Source texts of formatted documents:
**********

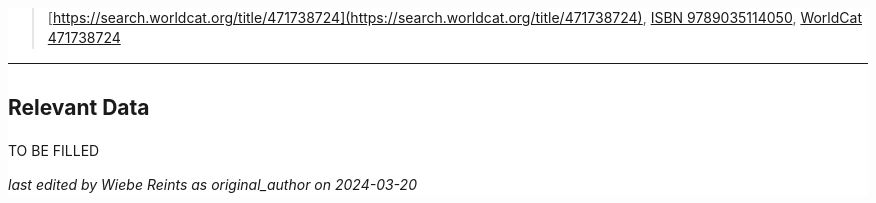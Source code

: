   > [https://search.worldcat.org/title/471738724](https://search.worldcat.org/title/471738724), [ISBN 9789035114050](https://isbnsearch.org/isbn/9789035114050), [WorldCat 471738724](https://search.worldcat.org/title/471738724)



---
## Relevant Data 
TO BE FILLED

_last edited by Wiebe Reints as original_author on 2024-03-20_
        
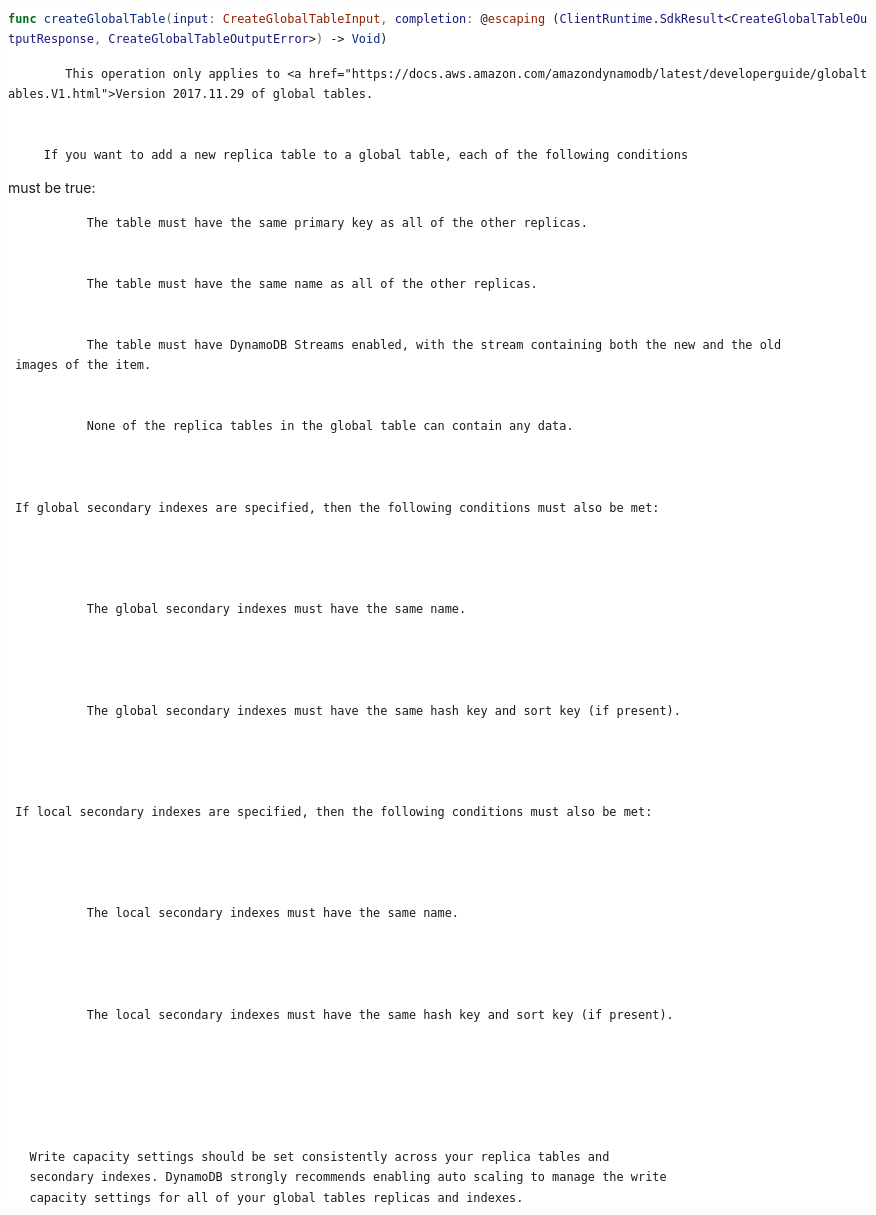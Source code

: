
 ``` swift
func createGlobalTable(input: CreateGlobalTableInput, completion: @escaping (ClientRuntime.SdkResult<CreateGlobalTableOutputResponse, CreateGlobalTableOutputError>) -> Void)
```

``` 
        This operation only applies to <a href="https://docs.aws.amazon.com/amazondynamodb/latest/developerguide/globaltables.V1.html">Version 2017.11.29 of global tables.


     If you want to add a new replica table to a global table, each of the following conditions
```

must be true:

``` 
           The table must have the same primary key as all of the other replicas.


           The table must have the same name as all of the other replicas.


           The table must have DynamoDB Streams enabled, with the stream containing both the new and the old
 images of the item.


           None of the replica tables in the global table can contain any data.



 If global secondary indexes are specified, then the following conditions must also be met:




           The global secondary indexes must have the same name.




           The global secondary indexes must have the same hash key and sort key (if present).




 If local secondary indexes are specified, then the following conditions must also be met:




           The local secondary indexes must have the same name.




           The local secondary indexes must have the same hash key and sort key (if present).






   Write capacity settings should be set consistently across your replica tables and
   secondary indexes. DynamoDB strongly recommends enabling auto scaling to manage the write
   capacity settings for all of your global tables replicas and indexes.
```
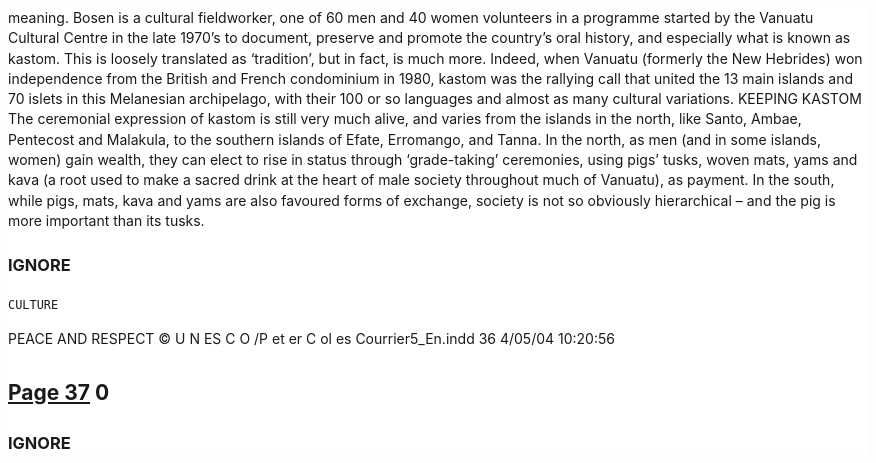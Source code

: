 meaning. 
Bosen is a cultural fieldworker, one of 60 men 
and 40 women volunteers in a programme started 
by the Vanuatu Cultural Centre in the late 1970’s 
to document, preserve and promote the country’s 
oral history, and especially what is known as 
kastom. This is loosely translated as ‘tradition’, 
but in fact, is much more. Indeed, when Vanuatu 
(formerly the New Hebrides) won independence 
from the British and French condominium in 
1980, kastom was the rallying call that united the 
13 main islands and 70 islets in this Melanesian 
archipelago, with their 100 or so languages and 
almost as many cultural variations. 
KEEPING KASTOM
The ceremonial expression of kastom is still 
very much alive, and varies from the islands in the 
north, like Santo, Ambae, Pentecost and Malakula, 
to the southern islands of Efate, Erromango, and 
Tanna. In the north, as men (and in some islands, 
women) gain wealth, they can elect to rise in 
status through ‘grade-taking’ ceremonies, using 
pigs’ tusks, woven mats, yams and kava (a root 
used to make a sacred drink at the heart of male 
society throughout much of Vanuatu), as payment. 
In the south, while pigs, mats, kava and yams are 
also favoured forms of exchange, society is not 
so obviously hierarchical – and the pig is more 
important than its tusks.

### IGNORE

    CULTURE    
PEACE AND RESPECT
© 
U
N
ES
C
O
/P
et
er
 C
ol
es
Courrier5_En.indd   36 4/05/04   10:20:56

## [Page 37](135045eng.pdf#page=37) 0

### IGNORE
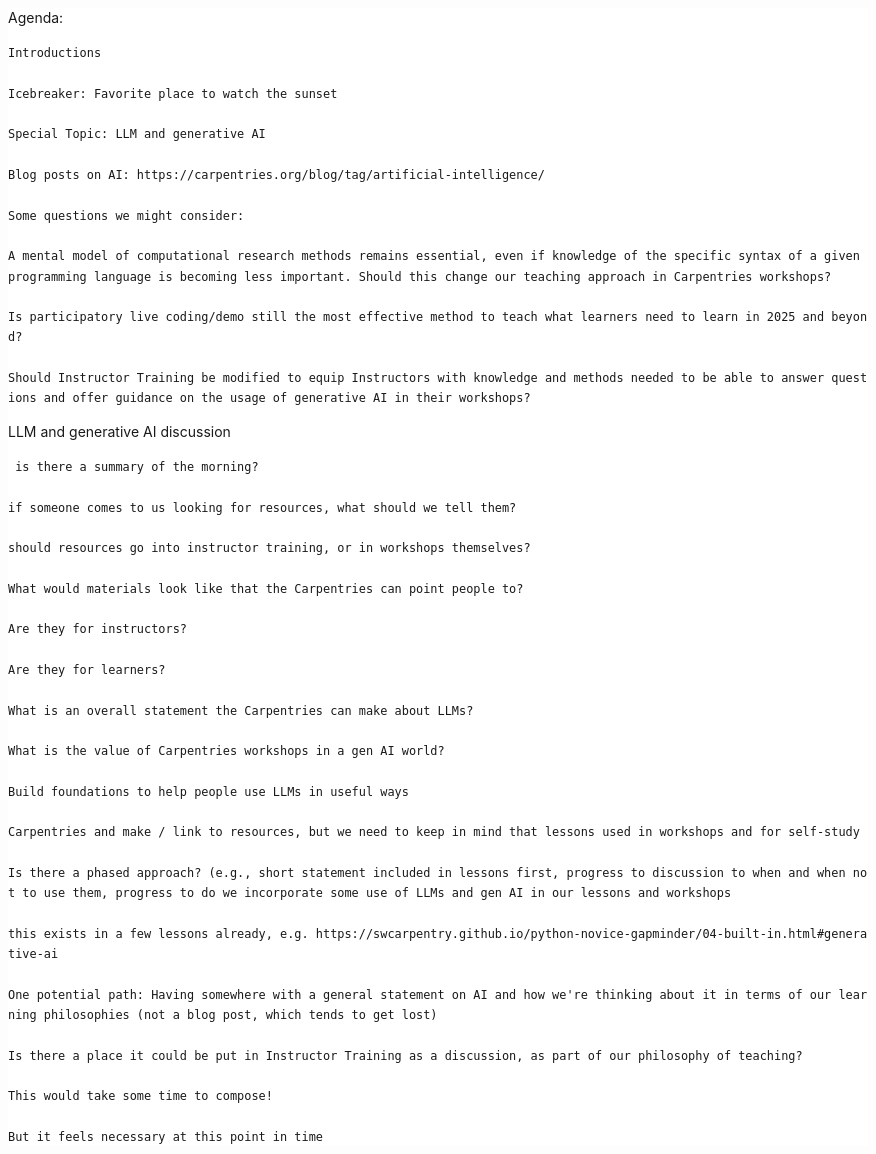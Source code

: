 Agenda:

    Introductions

    Icebreaker: Favorite place to watch the sunset

    Special Topic: LLM and generative AI

    Blog posts on AI: https://carpentries.org/blog/tag/artificial-intelligence/

    Some questions we might consider:

    A mental model of computational research methods remains essential, even if knowledge of the specific syntax of a given programming language is becoming less important. Should this change our teaching approach in Carpentries workshops?

    Is participatory live coding/demo still the most effective method to teach what learners need to learn in 2025 and beyond?

    Should Instructor Training be modified to equip Instructors with knowledge and methods needed to be able to answer questions and offer guidance on the usage of generative AI in their workshops?


 LLM and generative AI discussion

     is there a summary of the morning? 

    if someone comes to us looking for resources, what should we tell them? 

    should resources go into instructor training, or in workshops themselves?

    What would materials look like that the Carpentries can point people to?

    Are they for instructors?

    Are they for learners?

    What is an overall statement the Carpentries can make about LLMs?

    What is the value of Carpentries workshops in a gen AI world?

    Build foundations to help people use LLMs in useful ways

    Carpentries and make / link to resources, but we need to keep in mind that lessons used in workshops and for self-study

    Is there a phased approach? (e.g., short statement included in lessons first, progress to discussion to when and when not to use them, progress to do we incorporate some use of LLMs and gen AI in our lessons and workshops

    this exists in a few lessons already, e.g. https://swcarpentry.github.io/python-novice-gapminder/04-built-in.html#generative-ai

    One potential path: Having somewhere with a general statement on AI and how we're thinking about it in terms of our learning philosophies (not a blog post, which tends to get lost)

    Is there a place it could be put in Instructor Training as a discussion, as part of our philosophy of teaching?

    This would take some time to compose!

    But it feels necessary at this point in time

**********

### What you have to do
Lines from the one containing "Carpentries and make" through the final line of the entries are the only ones to print, and each must match exactly.

### Output for this exercise
    Carpentries and make / link to resources, but we need to keep in mind that lessons used in workshops and for self-study

    Is there a phased approach? (e.g., short statement included in lessons first, progress to discussion to when and when not to use them, progress to do we incorporate some use of LLMs and gen AI in our lessons and workshops

    this exists in a few lessons already, e.g. https://swcarpentry.github.io/python-novice-gapminder/04-built-in.html#generative-ai

    One potential path: Having somewhere with a general statement on AI and how we're thinking about it in terms of our learning philosophies (not a blog post, which tends to get lost)

    Is there a place it could be put in Instructor Training as a discussion, as part of our philosophy of teaching?

    This would take some time to compose!

    But it feels necessary at this point in time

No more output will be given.